Stephen Zanoni says that if Madison subsidizes a headquarters hotel to help Monona Terrace, it is Monona Terrace that has the most to lose.
Zanoni, who manages Monona Terrace's biggest competitor, the Madison Concourse Hotel, admits that his hotel also has skin in the game. The city is weighing two proposals for the Judge Doyle Square project, one of which would turn the Madison Municipal Building into a 308-room hotel; another would build a new 352-room hotel. Both hotel proposals would include thousands of square feet of meeting and conference space. The developers are seeking as much as $80 million in public aid.

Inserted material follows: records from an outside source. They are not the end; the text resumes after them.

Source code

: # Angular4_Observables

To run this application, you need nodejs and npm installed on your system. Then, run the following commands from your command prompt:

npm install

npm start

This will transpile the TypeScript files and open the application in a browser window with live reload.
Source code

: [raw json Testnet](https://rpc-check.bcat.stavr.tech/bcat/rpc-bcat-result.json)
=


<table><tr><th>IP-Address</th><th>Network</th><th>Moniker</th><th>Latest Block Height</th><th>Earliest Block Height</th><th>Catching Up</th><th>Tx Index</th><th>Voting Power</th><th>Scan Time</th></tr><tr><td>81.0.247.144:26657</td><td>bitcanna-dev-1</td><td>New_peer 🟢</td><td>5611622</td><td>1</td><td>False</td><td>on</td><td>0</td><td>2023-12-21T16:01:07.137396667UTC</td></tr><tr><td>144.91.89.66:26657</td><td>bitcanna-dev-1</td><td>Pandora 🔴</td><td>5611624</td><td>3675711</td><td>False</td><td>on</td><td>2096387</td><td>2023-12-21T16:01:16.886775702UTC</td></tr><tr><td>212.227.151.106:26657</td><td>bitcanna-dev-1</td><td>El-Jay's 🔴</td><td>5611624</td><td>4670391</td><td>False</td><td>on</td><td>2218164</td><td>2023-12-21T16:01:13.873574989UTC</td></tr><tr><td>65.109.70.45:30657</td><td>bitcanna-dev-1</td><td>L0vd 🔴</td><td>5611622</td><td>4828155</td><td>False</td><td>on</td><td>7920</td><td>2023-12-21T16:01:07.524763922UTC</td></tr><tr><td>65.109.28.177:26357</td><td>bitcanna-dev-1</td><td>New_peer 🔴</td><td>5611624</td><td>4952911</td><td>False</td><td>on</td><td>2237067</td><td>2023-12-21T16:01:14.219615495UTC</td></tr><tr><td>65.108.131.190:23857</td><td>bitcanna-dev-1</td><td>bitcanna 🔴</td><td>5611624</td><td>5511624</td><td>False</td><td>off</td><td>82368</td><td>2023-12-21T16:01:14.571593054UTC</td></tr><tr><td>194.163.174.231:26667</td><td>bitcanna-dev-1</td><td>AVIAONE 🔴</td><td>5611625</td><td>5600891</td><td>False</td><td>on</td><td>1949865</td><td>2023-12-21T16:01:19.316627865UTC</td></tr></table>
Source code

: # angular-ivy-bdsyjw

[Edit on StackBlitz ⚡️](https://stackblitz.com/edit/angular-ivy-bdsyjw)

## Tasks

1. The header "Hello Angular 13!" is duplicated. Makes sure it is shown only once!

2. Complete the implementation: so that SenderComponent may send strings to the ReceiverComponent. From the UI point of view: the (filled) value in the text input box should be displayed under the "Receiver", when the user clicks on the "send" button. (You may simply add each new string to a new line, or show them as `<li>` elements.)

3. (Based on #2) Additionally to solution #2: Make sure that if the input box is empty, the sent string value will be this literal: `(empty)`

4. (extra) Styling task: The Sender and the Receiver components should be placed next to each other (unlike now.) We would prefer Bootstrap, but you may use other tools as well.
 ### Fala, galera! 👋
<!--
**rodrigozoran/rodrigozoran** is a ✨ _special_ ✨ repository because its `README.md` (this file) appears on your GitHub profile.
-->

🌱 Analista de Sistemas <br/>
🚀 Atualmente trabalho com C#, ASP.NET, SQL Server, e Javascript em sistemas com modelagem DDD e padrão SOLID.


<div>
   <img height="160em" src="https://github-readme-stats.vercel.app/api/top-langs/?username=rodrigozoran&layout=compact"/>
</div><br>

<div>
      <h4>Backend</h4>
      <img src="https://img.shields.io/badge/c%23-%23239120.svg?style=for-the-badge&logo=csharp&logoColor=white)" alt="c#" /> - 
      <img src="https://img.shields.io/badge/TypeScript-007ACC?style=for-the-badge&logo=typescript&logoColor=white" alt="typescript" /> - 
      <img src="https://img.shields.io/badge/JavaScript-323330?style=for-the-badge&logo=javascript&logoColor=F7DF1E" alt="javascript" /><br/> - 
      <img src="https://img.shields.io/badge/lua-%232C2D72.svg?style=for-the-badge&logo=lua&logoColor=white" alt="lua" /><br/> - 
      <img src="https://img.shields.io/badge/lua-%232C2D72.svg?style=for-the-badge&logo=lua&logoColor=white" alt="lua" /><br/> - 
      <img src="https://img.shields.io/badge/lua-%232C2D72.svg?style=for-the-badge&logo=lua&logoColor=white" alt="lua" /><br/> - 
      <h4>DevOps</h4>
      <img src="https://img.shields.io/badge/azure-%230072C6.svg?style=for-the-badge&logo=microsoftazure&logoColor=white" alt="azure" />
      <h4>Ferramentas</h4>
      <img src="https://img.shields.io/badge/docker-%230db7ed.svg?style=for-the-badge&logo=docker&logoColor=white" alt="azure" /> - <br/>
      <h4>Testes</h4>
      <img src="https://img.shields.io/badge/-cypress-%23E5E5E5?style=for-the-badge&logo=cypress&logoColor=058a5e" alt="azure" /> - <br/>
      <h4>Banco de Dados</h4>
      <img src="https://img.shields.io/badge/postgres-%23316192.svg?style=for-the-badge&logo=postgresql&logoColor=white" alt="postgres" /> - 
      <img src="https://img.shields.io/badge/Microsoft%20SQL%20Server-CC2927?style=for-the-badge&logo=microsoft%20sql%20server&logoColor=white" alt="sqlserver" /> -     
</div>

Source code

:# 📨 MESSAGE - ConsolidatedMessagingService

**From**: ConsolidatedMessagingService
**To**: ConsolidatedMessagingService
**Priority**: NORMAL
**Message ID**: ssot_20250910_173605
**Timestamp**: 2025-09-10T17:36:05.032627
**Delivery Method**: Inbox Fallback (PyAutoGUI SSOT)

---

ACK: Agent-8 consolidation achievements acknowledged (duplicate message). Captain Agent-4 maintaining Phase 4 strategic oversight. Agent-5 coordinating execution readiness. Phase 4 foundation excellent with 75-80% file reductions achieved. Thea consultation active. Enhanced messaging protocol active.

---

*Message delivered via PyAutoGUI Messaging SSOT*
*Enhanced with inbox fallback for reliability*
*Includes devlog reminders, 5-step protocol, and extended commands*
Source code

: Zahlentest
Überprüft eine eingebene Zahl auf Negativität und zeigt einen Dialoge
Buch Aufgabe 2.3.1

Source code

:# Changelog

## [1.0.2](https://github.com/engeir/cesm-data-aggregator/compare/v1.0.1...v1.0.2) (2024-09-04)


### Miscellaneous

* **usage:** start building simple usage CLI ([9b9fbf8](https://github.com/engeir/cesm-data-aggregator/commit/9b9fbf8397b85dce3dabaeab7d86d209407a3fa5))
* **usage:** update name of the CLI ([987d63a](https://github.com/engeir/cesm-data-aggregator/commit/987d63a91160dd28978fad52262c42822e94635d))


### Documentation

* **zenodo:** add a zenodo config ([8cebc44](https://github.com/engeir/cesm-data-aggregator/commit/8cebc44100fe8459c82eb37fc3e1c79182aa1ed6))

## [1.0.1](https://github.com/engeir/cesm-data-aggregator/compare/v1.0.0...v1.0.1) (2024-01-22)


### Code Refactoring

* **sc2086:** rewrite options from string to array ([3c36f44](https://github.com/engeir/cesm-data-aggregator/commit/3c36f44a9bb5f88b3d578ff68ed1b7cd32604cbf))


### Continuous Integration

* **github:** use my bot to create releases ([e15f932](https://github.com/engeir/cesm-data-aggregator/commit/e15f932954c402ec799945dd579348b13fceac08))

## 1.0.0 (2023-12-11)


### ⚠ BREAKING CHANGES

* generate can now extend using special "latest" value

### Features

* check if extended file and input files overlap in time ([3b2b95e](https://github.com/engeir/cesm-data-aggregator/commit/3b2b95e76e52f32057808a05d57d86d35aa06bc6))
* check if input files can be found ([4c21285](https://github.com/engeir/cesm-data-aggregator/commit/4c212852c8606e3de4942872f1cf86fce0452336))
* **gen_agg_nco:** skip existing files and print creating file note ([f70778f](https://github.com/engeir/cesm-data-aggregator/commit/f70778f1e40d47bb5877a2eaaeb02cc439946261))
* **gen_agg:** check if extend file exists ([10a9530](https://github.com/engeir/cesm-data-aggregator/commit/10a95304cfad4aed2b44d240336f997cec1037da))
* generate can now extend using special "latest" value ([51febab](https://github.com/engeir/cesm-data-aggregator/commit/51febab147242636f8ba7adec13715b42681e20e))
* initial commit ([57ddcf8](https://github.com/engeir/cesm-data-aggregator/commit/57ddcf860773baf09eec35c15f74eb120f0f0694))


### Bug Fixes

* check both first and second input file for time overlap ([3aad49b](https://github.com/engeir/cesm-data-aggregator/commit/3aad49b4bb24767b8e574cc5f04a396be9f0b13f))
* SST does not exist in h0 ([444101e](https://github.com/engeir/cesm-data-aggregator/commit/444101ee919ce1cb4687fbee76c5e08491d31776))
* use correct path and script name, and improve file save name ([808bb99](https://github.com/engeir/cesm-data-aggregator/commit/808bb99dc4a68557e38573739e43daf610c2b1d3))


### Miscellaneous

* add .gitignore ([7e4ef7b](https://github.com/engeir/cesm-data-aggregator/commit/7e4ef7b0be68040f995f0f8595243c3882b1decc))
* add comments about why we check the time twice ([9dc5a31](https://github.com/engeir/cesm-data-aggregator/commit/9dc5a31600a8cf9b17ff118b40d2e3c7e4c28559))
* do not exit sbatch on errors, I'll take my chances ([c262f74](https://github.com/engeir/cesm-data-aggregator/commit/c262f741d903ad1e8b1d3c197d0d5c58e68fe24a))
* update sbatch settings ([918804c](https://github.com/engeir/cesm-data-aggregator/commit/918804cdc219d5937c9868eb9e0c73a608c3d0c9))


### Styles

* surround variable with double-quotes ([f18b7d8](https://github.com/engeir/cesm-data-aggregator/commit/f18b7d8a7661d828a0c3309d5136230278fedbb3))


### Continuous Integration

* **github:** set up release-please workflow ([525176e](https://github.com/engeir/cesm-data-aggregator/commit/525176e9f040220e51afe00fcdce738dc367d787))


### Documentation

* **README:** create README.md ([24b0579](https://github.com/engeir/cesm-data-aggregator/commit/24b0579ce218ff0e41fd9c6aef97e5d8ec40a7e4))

"If you build a sizable hotel, it will take business away from Monona Terrace,” Zanoni says. "What people don't really understand is that Monona Terrace is not a large facility. It's really not a convention center, it's a conference facility. It does really well in that small market. But they compete with hotels like us for conferences and meetings."
Located on Dayton and Wisconsin streets, on the other side of the Capitol from Monona Terrace, the Concourse is Madison's largest hotel. The independent facility has 368 rooms (it's in the process of adding another 10) and has 27,000 square feet of meeting and conference space. In contrast, Monona Terrace has 85,000 square feet of meeting and exhibition space.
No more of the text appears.